The good news is that the Lakers are in agreement on what the problem is, but the bad news is that it’s not completely clear how easily they can fix it.

“I think it’s just as simple as making shots. We’re getting good looks. Everyone’s not shooting the ball very well, especially from three,” Lakers star Anthony Davis told reporters on Zoom after the team’s most recent loss to the Oklahoma City Thunder.

Not shooting the ball very well might be underselling it a tad. The Lakers’ loss to OKC on Thursday night was the third game in their last four tries in which they’ve set a new season-low in field-goal percentage, making just 35.2% of their shots, surpassing their previous lows against the Toronto Raptors (35.4%) and LA Clippers (39%). The game also saw the Lakers shoot the worst percentage they have on threes all year (13.5%), which has been another struggle for them in the bubble.
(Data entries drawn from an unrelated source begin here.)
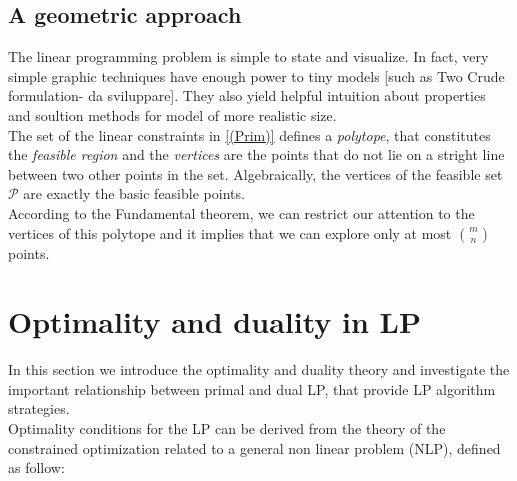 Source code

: \documentclass[a4paper,10 pt,titlepage,twoside]{book}
\theoremstyle{plain}
\theoremstyle{definition}
\newtheorem{ex}[thm]{Example}
\theoremstyle{remark}
\begin{document}
\subsection*{A geometric approach}
The linear programming problem is simple to state and visualize. In fact, very simple graphic techniques have enough power to tiny models [such as Two Crude formulation- da sviluppare]. They also yield helpful intuition about properties and soultion methods for model of more realistic size.\\ The set of the linear constraints in \ref{(Prim)} defines a \textit{polytope}, that constitutes the \textit{feasible region} and the \textit{vertices} are the points that do not lie on a stright line between two other points in the set. Algebraically, the vertices of the feasible set $\mathcal{P}$ are exactly the basic feasible points.\\ According to the Fundamental theorem, we can restrict our attention to the vertices of this polytope and it implies that we can explore only at most  ${m}\choose{n}$ points. 

\section{Optimality and duality in LP}
In this section we introduce the optimality and duality theory and investigate the important relationship between primal and dual LP, that provide LP algorithm strategies.\\ 
Optimality conditions for the LP can be derived from the theory of the constrained optimization related to a general non linear problem (NLP), defined as follow:
\end{document}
After making 35.5% of their triples before the season shut down, the Lakers are knocking down just 25.2% of them since. It’s destroyed the space they use to try and score, and left them with the worst offensive efficiency of any team in the bubble.

“I ain’t never missed this many threes in my life,” said Dion Waiters, who is not lying, because he’s shooting a career-low 16.7% from three right now. “I can get to the basket, but I ain’t never missed this many threes before. That’s just what’s frustrating right now.”

Waiters can take solace in the fact that he’s hardly alone. The struggles haven’t spared any Laker. Other than Kyle Kuzma (who is shooting 50% from distance in the bubble) and Anthony Davis (36.8%), every Laker is shooting worse on threes in Orlando than they were before they came to the bubble.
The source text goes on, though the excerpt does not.